Silver Screen: Chef ****
It seemed an odd choice when Marvel Studios, back in the day before every third movie in theaters tied in to The Avengers, chose Jon Favreau to helm their fledgling superhero franchise Iron Man. Favreau was best known for writing and starring in the 1990s indie comedy hit Swingers. His résumé as a director included the underwhelming Swingers followup Made and two kiddie comedies, the charming Will Ferrell Christmas movie Elf and the mostly forgotten Zathura.
Iron Man turned into a megahit, thanks in part to Favreau’s instincts for character-driven comedy and a surprising facility with big action sequences. He continued in this blockbuster vein with Cowboys and Aliens and an Iron Man sequel before Marvel unceremoniously dumped him from the lucrative franchise he helped create.
You needn’t know much about Hollywood gossip to see that Favreau’s latest film, Chef, has strong biographical parallels. The writer/director stars as Carl Casper, a chef whose love of cooking is literally written all over his body. He sports prodigious ink, including a tattoo of a knife running up one forearm and “El Jefe” written across his knuckles. He’s been toiling for a decade at a restaurant he helped create that’s owned by someone else (Dustin Hoffman, one of the movie’s many big-name actors in bit parts). The menu has gotten stale, at least according to a scathing review written by a smarmy food critic (Oliver Platt) that works Carl into a lather. Carl starts a Twitter beef with the food critic and insists on swapping out the restaurant’s standard menu for more adventurous courses. For his trouble he’s summarily fired.
Now Carl is a workaholic adrift. The only cooking he can do is make meals for his semi-estranged son Percy (Emjay Anthony), a kid eager to have a real relationship with a father who’s never had time for one. Carl’s implausibly understanding ex-wife (Sofía Vergara) hooks him up with a financier (Robert Downey Jr. in a brief but funny scene) who wants to back him in a new food-truck venture. To get the truck from Miami back to Los Angeles, Carl, his faithful sous chef (John Leguizamo), and Percy must take a cross-country road trip, stopping at various foodie hubs along the way to debut their signature brand of Cuban-influenced street food.

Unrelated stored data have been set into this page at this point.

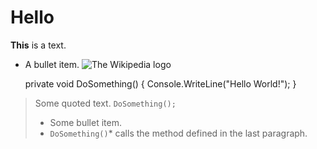 # Hello
**This** is a text.
*  A bullet item.
![The Wikipedia logo](https://upload.wikimedia.org/wikipedia/commons/8/80/Wikipedia-logo-v2.svg "Wikipedia logo")

    private void DoSomething()
    {
        Console.WriteLine("Hello World!");
    }
> Some quoted text. ``DoSomething();``
> 
> *  Some bullet item.
> *  ``DoSomething()``*   calls the method defined in the last paragraph.
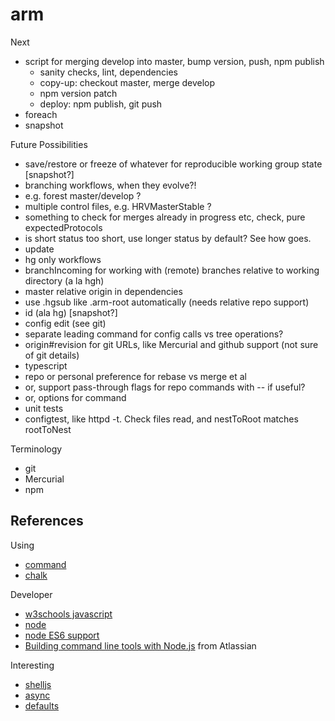 # arm

Next
* script for merging develop into master, bump version, push, npm publish
  * sanity checks, lint, dependencies
  * copy-up: checkout master, merge develop
  * npm version patch
  * deploy: npm publish, git push
* foreach
* snapshot


Future Possibilities
* save/restore or freeze of whatever for reproducible working group state [snapshot?]
* branching workflows, when they evolve?!
*   e.g. forest master/develop ?
*   multiple control files, e.g. HRVMasterStable ?
* something to check for merges already in progress etc, check, pure expectedProtocols
* is short status too short, use longer status by default? See how goes.
* update
* hg only workflows
*   branchIncoming for working with (remote) branches relative to working directory (a la hgh)
*   master relative origin in dependencies
*   use .hgsub like .arm-root automatically (needs relative repo support)
* id (ala hg) [snapshot?]
* config edit (see git)
* separate leading command for config calls vs tree operations?
* origin#revision for git URLs, like Mercurial and github support (not sure of git details)
* typescript
* repo or personal preference for rebase vs merge et al
*   or, support pass-through flags for repo commands with -- if useful?
*   or, options for command
* unit tests
* configtest, like httpd -t. Check files read, and nestToRoot matches rootToNest

Terminology
* git
* Mercurial
* npm

## References

Using
* [command](https://www.npmjs.com/package/commander)
* [chalk](https://github.com/sindresorhus/chalk)

Developer
* [w3schools javascript](http://www.w3schools.com/js/default.asp)
* [node](https://nodejs.org/docs/latest/api/index.html)
* [node ES6 support](http://node.green)
* [Building command line tools with Node.js](https://developer.atlassian.com/blog/2015/11/scripting-with-node/) from Atlassian

Interesting
* [shelljs](http://documentup.com/arturadib/shelljs#command-reference)
* [async](http://caolan.github.io/async/)
* [defaults](https://www.npmjs.com/package/defaults)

And, oh, the food! Favreau studied with real-life chef Roy Choi to learn his way around a knife and a saucepan, and the preparation paid off. He looks absolutely at ease in the kitchen, whether he’s making barbecue brisket sliders, rapidly dicing vegetables and mincing herbs for a tangy marinade, or whipping up a steaming bowl of noodles for his sometimes girlfriend (Scarlett Johansson, another Iron Man veteran popping in a for a few scenes). All the food is beautifully lit and lovingly photographed, so much so that you might as well plan on grabbing a meal immediately after the movie. You’re going to want one, and it had better be good.
Chef is a return to form about a return to form. For Favreau, the chef-to-moviemaker metaphor operates at a direct one-to-one ratio. Anything he says about cooking can be readily applied to writing and moviemaking as well. But rather than a blunt and too-literal connection, the comparison is broadened so that the insights apply to creation and inspiration of any kind. Chef is about the joy of working in an artform for the pure pleasure of craftsmanship.
The obvious critique of Chef is that Favreau, both as a director and in character as Carl, makes a plea for a return to artistic integrity, then cranks out the kind of feel-good family movie you might expect to see from a mainstream, major-studio production. I’d be willing to bet some of Favreau’s Iron Man money that more than a few hacky film critics have used the term “comfort food” dismissively to describe the final product.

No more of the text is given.